About this task: Retyping all the entries exactly is the whole task.

Saved data entries

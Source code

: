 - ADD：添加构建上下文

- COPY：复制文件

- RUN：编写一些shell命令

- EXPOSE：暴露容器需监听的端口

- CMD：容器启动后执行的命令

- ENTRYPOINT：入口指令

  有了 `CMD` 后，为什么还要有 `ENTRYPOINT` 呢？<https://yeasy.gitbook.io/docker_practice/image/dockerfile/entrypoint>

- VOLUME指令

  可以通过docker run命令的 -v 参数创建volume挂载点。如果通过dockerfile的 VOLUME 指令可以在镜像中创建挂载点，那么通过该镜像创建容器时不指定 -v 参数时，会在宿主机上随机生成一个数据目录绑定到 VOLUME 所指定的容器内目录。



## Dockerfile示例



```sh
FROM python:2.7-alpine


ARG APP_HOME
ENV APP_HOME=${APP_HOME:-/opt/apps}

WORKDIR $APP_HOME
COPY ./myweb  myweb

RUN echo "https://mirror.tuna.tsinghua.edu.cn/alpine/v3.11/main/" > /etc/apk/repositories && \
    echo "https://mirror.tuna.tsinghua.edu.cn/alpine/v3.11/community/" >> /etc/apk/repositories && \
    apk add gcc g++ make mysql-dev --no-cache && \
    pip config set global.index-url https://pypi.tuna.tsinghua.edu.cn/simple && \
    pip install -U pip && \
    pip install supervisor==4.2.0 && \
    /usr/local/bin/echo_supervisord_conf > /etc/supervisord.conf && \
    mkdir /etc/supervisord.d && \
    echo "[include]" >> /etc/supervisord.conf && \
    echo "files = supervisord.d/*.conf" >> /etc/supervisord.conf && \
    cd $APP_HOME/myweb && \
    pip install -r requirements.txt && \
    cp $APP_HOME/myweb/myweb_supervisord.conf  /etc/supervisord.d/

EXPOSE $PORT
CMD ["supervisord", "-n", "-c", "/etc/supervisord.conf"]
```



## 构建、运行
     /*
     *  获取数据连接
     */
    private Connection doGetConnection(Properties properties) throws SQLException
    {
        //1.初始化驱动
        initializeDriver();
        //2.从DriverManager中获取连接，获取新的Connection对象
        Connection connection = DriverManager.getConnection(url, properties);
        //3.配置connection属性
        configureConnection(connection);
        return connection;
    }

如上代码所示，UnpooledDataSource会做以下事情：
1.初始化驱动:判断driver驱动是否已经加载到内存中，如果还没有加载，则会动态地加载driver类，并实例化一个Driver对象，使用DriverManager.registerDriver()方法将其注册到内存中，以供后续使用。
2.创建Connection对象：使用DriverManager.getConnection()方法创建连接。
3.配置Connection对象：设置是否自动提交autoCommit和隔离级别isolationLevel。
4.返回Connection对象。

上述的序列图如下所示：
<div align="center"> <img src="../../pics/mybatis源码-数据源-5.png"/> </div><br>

Response below:
Source code

: - ADD：添加构建上下文

- COPY：复制文件

- RUN：编写一些shell命令

- EXPOSE：暴露容器需监听的端口

- CMD：容器启动后执行的命令

- ENTRYPOINT：入口指令

  有了 `CMD` 后，为什么还要有 `ENTRYPOINT` 呢？<https://yeasy.gitbook.io/docker_practice/image/dockerfile/entrypoint>

- VOLUME指令

  可以通过docker run命令的 -v 参数创建volume挂载点。如果通过dockerfile的 VOLUME 指令可以在镜像中创建挂载点，那么通过该镜像创建容器时不指定 -v 参数时，会在宿主机上随机生成一个数据目录绑定到 VOLUME 所指定的容器内目录。



## Dockerfile示例



```sh
FROM python:2.7-alpine


ARG APP_HOME
ENV APP_HOME=${APP_HOME:-/opt/apps}

WORKDIR $APP_HOME
COPY ./myweb  myweb

RUN echo "https://mirror.tuna.tsinghua.edu.cn/alpine/v3.11/main/" > /etc/apk/repositories && \
    echo "https://mirror.tuna.tsinghua.edu.cn/alpine/v3.11/community/" >> /etc/apk/repositories && \
    apk add gcc g++ make mysql-dev --no-cache && \
    pip config set global.index-url https://pypi.tuna.tsinghua.edu.cn/simple && \
    pip install -U pip && \
    pip install supervisor==4.2.0 && \
    /usr/local/bin/echo_supervisord_conf > /etc/supervisord.conf && \
    mkdir /etc/supervisord.d && \
    echo "[include]" >> /etc/supervisord.conf && \
    echo "files = supervisord.d/*.conf" >> /etc/supervisord.conf && \
    cd $APP_HOME/myweb && \
    pip install -r requirements.txt && \
    cp $APP_HOME/myweb/myweb_supervisord.conf  /etc/supervisord.d/

EXPOSE $PORT
CMD ["supervisord", "-n", "-c", "/etc/supervisord.conf"]
```



## 构建、运行
     /*
     *  获取数据连接
     */
    private Connection doGetConnection(Properties properties) throws SQLException
    {
        //1.初始化驱动
        initializeDriver();
        //2.从DriverManager中获取连接，获取新的Connection对象
        Connection connection = DriverManager.getConnection(url, properties);
        //3.配置connection属性
        configureConnection(connection);
        return connection;
    }

如上代码所示，UnpooledDataSource会做以下事情：
1.初始化驱动:判断driver驱动是否已经加载到内存中，如果还没有加载，则会动态地加载driver类，并实例化一个Driver对象，使用DriverManager.registerDriver()方法将其注册到内存中，以供后续使用。
2.创建Connection对象：使用DriverManager.getConnection()方法创建连接。
3.配置Connection对象：设置是否自动提交autoCommit和隔离级别isolationLevel。
4.返回Connection对象。

上述的序列图如下所示：
<div align="center"> <img src="../../pics/mybatis源码-数据源-5.png"/> </div><br>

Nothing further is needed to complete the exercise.